Bolor also trained at the Air Command and Staff College in Montgomery, Alabama, United States, between 2010 and 2011.

== Military career ==
Following her graduation in 1999, Bolor worked as an electrical engineer within the Mongolian Armed Forces. Between 2003 and 2007, she worked as a teacher of new recruits, and between 2007 and 2010 was the head of the Foreign Language Training Centre.

In 2010 Bolor was deployed as part of the United Nations Mission in the Central African Republic and Chad, the first female Mongolian peacekeeper to serve as part of that mission.
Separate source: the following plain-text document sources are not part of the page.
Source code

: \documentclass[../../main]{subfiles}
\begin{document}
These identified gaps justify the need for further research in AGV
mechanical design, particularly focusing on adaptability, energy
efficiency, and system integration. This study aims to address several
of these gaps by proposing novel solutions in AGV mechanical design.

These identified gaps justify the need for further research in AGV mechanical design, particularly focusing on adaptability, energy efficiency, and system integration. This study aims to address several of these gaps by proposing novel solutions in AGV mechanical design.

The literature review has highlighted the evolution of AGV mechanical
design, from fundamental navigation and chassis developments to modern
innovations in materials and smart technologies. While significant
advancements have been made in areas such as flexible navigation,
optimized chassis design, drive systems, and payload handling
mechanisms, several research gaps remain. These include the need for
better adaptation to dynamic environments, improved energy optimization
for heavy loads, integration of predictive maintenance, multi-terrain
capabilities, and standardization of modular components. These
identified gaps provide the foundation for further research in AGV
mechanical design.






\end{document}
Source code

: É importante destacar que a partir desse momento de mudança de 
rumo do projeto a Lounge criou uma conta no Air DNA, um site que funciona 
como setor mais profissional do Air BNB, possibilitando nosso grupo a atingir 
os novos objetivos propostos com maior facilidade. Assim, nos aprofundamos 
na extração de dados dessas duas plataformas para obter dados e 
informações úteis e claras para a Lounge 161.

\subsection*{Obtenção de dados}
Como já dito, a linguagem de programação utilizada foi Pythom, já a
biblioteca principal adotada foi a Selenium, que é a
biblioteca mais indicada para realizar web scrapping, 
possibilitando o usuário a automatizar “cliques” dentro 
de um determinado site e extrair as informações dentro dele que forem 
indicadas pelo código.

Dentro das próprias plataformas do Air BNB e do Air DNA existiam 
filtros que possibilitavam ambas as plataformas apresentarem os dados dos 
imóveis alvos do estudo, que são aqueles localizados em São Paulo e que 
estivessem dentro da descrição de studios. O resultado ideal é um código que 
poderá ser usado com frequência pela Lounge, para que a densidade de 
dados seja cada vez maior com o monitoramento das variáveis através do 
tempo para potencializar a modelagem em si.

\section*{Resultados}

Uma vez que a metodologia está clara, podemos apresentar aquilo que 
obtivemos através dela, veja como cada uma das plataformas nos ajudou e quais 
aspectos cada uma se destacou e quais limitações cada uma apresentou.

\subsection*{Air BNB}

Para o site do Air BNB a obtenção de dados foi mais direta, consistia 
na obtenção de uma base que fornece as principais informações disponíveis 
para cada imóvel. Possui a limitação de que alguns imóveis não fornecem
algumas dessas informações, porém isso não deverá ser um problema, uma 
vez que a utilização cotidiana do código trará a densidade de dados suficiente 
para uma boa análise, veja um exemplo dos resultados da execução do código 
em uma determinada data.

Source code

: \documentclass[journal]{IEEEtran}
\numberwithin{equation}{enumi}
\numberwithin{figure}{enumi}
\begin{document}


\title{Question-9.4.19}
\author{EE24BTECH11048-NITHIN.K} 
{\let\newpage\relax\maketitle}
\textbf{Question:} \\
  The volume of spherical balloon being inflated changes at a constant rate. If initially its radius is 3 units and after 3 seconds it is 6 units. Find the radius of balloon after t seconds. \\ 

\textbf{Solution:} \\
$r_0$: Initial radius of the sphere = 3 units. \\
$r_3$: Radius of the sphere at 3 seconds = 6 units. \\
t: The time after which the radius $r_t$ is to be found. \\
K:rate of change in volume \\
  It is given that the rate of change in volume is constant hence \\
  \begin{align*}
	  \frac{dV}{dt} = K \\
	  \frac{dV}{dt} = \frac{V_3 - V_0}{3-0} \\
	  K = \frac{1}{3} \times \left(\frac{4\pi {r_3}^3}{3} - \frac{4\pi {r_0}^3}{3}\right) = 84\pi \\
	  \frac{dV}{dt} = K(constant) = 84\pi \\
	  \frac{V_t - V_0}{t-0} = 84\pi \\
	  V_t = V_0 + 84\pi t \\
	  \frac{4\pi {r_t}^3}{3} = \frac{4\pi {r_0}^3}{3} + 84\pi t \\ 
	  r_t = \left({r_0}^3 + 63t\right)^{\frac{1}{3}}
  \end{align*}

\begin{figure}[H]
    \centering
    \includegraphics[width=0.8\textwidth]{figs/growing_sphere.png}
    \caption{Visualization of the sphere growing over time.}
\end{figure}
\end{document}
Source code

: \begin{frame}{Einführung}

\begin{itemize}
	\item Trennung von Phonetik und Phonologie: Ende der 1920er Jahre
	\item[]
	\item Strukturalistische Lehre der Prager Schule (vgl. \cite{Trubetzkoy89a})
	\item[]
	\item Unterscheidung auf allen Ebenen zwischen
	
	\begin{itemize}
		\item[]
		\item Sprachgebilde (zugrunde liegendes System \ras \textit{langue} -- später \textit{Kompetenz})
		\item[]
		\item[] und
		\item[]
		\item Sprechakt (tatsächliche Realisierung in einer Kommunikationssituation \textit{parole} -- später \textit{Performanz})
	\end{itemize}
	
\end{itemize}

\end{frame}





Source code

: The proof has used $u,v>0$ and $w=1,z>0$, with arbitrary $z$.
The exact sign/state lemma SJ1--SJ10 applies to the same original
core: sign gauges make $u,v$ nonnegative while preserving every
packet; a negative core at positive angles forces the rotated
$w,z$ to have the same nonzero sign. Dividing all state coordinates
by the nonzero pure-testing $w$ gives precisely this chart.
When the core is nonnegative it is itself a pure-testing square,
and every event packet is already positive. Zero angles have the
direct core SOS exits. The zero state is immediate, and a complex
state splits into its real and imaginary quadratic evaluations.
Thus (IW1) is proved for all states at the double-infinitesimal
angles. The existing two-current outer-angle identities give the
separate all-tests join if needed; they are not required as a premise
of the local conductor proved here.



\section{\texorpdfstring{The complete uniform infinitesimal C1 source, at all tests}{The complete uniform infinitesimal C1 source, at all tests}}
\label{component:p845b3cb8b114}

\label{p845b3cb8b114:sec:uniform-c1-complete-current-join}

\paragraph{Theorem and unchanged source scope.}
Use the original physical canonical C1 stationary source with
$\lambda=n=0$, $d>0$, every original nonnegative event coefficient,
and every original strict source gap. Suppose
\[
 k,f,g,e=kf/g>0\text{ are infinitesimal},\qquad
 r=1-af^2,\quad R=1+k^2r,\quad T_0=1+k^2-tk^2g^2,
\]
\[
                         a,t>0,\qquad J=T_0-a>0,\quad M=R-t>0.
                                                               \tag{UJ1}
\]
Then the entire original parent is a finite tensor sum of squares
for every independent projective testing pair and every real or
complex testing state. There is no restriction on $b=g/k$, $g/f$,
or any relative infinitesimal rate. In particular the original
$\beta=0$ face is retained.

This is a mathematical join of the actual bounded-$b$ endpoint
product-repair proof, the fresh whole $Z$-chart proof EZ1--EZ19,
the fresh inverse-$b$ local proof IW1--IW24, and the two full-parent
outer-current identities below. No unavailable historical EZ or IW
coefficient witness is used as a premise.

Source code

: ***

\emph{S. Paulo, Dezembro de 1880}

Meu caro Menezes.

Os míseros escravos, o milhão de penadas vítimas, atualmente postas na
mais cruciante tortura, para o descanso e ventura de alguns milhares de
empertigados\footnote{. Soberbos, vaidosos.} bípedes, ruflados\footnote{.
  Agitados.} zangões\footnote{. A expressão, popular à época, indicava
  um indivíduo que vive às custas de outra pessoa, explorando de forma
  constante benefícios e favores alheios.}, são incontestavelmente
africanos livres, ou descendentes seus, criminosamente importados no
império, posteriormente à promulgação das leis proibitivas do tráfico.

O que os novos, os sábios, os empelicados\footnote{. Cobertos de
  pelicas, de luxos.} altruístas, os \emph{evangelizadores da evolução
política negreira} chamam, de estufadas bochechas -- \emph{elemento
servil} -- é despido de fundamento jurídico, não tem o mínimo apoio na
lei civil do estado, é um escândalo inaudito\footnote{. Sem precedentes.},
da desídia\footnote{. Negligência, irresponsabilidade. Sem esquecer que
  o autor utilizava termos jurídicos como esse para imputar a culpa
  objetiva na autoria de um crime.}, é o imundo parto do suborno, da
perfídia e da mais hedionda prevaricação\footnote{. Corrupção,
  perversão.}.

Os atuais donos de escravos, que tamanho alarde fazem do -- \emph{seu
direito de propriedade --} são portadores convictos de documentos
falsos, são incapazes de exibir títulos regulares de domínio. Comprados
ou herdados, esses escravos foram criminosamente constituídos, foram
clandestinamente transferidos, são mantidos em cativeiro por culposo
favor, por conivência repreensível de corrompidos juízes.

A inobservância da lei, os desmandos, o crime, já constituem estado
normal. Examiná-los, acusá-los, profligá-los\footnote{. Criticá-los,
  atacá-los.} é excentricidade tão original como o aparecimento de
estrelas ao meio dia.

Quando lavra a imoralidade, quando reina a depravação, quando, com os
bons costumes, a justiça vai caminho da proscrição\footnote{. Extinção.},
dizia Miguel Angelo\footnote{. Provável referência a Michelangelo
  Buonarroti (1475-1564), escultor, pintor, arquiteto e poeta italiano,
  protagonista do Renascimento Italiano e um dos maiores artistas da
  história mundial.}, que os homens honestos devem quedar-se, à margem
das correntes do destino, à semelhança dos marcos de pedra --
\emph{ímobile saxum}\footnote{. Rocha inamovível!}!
In 2013, she served in a leadership role within the United Nations Mission in South Sudan. Following her deployments, Bolor served as a Peacekeeping Affairs Officer within the United Nations Peacekeeping service, based in New York City City, between 2015 and 2017.

On 18 March 2022, as part of Mongolian military day, Bolor was conferred the rank of brigadier general by the President of Mongolia, Ukhnaagiin Khürelsükh. Bolor was the first female to attain the title, which is the highest rank within the Mongolian military.

As of 2022 Bolor is the head of the Military Training and education Department of the Mongolian Armed Forces.

== Recognition ==
In March 2023 Bolor was one of the recipients of that year's International Women of Courage Awards. She was honoured by US Secretary of State Antony Blinken and US First Lady Jill Biden. Following this, Bolor took part in the International Visitor Leadership Program.